Collected data:
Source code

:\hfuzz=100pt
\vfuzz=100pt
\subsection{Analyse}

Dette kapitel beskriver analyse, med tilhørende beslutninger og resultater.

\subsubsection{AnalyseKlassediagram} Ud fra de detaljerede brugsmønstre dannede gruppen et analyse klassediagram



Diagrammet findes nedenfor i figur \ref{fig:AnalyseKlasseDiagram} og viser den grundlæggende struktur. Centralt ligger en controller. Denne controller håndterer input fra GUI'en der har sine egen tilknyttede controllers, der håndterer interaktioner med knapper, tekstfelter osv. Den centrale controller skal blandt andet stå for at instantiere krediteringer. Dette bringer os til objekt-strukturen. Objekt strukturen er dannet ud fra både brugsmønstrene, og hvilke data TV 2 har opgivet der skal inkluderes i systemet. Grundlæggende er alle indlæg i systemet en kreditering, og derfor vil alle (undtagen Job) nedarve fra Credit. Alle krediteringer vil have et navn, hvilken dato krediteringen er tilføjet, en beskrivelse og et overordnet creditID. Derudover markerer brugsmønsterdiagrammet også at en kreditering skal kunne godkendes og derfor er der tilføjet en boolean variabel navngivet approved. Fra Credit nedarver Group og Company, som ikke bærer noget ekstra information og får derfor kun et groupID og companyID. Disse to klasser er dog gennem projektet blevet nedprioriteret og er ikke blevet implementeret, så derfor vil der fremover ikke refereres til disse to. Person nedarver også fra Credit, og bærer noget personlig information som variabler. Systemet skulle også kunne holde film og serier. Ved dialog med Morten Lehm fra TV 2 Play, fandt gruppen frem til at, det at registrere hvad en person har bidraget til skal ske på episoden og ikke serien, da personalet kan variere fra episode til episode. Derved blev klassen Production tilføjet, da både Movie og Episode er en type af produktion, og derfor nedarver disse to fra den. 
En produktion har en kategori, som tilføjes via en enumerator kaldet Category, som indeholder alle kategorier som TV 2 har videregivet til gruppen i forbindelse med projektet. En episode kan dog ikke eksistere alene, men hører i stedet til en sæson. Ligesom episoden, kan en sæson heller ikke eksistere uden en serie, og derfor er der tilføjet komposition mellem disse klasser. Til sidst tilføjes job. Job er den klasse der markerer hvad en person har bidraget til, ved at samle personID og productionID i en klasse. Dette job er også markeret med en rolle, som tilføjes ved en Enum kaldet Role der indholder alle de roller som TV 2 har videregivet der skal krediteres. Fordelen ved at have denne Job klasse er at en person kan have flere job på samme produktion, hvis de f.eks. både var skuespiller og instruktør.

▸ About this exercise:
In full and without change, transcribe the data above.

▸ Written answer:
Source code

:\hfuzz=100pt
\vfuzz=100pt
\subsection{Analyse}

Dette kapitel beskriver analyse, med tilhørende beslutninger og resultater.

\subsubsection{AnalyseKlassediagram} Ud fra de detaljerede brugsmønstre dannede gruppen et analyse klassediagram



Diagrammet findes nedenfor i figur \ref{fig:AnalyseKlasseDiagram} og viser den grundlæggende struktur. Centralt ligger en controller. Denne controller håndterer input fra GUI'en der har sine egen tilknyttede controllers, der håndterer interaktioner med knapper, tekstfelter osv. Den centrale controller skal blandt andet stå for at instantiere krediteringer. Dette bringer os til objekt-strukturen. Objekt strukturen er dannet ud fra både brugsmønstrene, og hvilke data TV 2 har opgivet der skal inkluderes i systemet. Grundlæggende er alle indlæg i systemet en kreditering, og derfor vil alle (undtagen Job) nedarve fra Credit. Alle krediteringer vil have et navn, hvilken dato krediteringen er tilføjet, en beskrivelse og et overordnet creditID. Derudover markerer brugsmønsterdiagrammet også at en kreditering skal kunne godkendes og derfor er der tilføjet en boolean variabel navngivet approved. Fra Credit nedarver Group og Company, som ikke bærer noget ekstra information og får derfor kun et groupID og companyID. Disse to klasser er dog gennem projektet blevet nedprioriteret og er ikke blevet implementeret, så derfor vil der fremover ikke refereres til disse to. Person nedarver også fra Credit, og bærer noget personlig information som variabler. Systemet skulle også kunne holde film og serier. Ved dialog med Morten Lehm fra TV 2 Play, fandt gruppen frem til at, det at registrere hvad en person har bidraget til skal ske på episoden og ikke serien, da personalet kan variere fra episode til episode. Derved blev klassen Production tilføjet, da både Movie og Episode er en type af produktion, og derfor nedarver disse to fra den. 
En produktion har en kategori, som tilføjes via en enumerator kaldet Category, som indeholder alle kategorier som TV 2 har videregivet til gruppen i forbindelse med projektet. En episode kan dog ikke eksistere alene, men hører i stedet til en sæson. Ligesom episoden, kan en sæson heller ikke eksistere uden en serie, og derfor er der tilføjet komposition mellem disse klasser. Til sidst tilføjes job. Job er den klasse der markerer hvad en person har bidraget til, ved at samle personID og productionID i en klasse. Dette job er også markeret med en rolle, som tilføjes ved en Enum kaldet Role der indholder alle de roller som TV 2 har videregivet der skal krediteres. Fordelen ved at have denne Job klasse er at en person kan have flere job på samme produktion, hvis de f.eks. både var skuespiller og instruktør.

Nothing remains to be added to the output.